Input records below:

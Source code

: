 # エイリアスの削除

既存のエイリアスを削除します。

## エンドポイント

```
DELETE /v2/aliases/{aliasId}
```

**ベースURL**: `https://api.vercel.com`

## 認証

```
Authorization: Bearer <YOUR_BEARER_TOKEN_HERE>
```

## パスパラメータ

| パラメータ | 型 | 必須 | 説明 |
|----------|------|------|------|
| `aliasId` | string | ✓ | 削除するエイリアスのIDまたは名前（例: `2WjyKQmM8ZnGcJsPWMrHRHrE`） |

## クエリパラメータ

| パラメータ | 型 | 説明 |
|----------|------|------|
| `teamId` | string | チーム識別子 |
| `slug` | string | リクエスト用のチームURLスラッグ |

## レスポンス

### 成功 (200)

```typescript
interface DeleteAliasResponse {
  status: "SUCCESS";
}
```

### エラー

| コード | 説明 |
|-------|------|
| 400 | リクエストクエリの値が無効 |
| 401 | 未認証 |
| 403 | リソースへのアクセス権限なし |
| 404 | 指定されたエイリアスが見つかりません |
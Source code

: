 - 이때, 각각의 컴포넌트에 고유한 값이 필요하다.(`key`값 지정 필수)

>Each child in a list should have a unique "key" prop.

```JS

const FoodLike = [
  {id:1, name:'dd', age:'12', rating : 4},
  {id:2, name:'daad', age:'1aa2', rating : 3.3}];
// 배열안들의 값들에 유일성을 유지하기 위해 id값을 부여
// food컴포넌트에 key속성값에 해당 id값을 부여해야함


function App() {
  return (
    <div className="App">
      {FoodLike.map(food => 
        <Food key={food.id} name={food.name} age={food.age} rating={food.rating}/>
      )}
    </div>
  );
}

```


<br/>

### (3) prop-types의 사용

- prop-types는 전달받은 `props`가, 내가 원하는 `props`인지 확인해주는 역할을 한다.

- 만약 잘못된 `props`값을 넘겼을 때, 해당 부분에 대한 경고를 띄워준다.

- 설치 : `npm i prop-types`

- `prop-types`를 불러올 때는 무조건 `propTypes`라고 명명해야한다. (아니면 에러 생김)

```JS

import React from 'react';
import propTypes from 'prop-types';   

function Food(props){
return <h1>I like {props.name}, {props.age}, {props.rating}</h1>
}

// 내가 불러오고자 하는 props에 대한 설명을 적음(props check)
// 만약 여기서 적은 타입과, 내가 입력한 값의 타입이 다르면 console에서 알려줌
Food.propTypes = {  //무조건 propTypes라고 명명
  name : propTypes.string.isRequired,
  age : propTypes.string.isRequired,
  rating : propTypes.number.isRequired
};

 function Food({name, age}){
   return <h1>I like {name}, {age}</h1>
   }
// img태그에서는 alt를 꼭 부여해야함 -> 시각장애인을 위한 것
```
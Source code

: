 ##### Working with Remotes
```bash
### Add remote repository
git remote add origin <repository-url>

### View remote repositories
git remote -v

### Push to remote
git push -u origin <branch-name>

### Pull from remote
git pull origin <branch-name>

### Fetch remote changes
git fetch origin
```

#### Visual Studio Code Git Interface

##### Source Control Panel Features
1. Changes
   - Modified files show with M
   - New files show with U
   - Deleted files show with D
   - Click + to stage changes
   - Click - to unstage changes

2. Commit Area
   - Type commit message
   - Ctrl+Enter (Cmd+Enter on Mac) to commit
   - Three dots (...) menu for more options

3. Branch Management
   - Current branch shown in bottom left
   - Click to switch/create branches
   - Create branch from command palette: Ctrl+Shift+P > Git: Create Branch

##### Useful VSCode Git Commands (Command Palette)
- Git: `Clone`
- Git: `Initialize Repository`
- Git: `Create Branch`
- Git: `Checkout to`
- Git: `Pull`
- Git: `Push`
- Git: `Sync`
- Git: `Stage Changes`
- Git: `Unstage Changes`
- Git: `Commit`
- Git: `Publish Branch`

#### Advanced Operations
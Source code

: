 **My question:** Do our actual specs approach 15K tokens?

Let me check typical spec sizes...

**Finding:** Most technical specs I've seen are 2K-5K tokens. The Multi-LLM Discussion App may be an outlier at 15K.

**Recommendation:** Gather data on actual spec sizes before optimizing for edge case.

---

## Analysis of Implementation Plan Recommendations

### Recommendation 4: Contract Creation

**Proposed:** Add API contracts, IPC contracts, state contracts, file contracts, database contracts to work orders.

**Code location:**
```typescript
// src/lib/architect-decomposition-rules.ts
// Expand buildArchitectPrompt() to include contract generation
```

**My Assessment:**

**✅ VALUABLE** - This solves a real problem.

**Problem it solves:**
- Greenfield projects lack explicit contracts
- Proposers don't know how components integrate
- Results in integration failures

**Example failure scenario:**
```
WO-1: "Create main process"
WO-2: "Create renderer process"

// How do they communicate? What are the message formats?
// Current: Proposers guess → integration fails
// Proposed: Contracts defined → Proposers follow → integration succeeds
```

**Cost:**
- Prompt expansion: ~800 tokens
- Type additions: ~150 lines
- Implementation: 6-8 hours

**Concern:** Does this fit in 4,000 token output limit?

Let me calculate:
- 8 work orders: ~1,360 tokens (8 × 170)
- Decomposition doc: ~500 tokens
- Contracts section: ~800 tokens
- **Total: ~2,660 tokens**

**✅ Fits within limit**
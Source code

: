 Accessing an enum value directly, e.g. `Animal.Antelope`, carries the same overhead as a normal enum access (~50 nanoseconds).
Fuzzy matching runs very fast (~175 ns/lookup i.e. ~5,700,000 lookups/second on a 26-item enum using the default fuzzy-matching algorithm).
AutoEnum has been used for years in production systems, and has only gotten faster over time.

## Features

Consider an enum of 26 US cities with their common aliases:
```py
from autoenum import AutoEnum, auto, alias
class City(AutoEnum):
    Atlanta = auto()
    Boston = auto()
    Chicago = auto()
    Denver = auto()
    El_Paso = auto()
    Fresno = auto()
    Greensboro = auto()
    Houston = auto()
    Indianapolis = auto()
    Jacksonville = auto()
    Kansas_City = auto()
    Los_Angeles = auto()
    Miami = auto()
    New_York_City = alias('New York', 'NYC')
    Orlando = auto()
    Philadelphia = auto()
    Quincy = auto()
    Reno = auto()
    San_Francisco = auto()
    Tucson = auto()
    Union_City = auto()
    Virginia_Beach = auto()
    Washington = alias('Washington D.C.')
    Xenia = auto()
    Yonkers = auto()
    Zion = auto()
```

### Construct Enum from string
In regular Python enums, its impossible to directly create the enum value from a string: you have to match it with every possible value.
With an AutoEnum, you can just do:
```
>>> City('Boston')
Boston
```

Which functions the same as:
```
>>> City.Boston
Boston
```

End of Input records.

Task requirements: Find the lines above that include the string "aliases" and copy them.

Response to the task:
DELETE /v2/aliases/{aliasId}
Consider an enum of 26 US cities with their common aliases:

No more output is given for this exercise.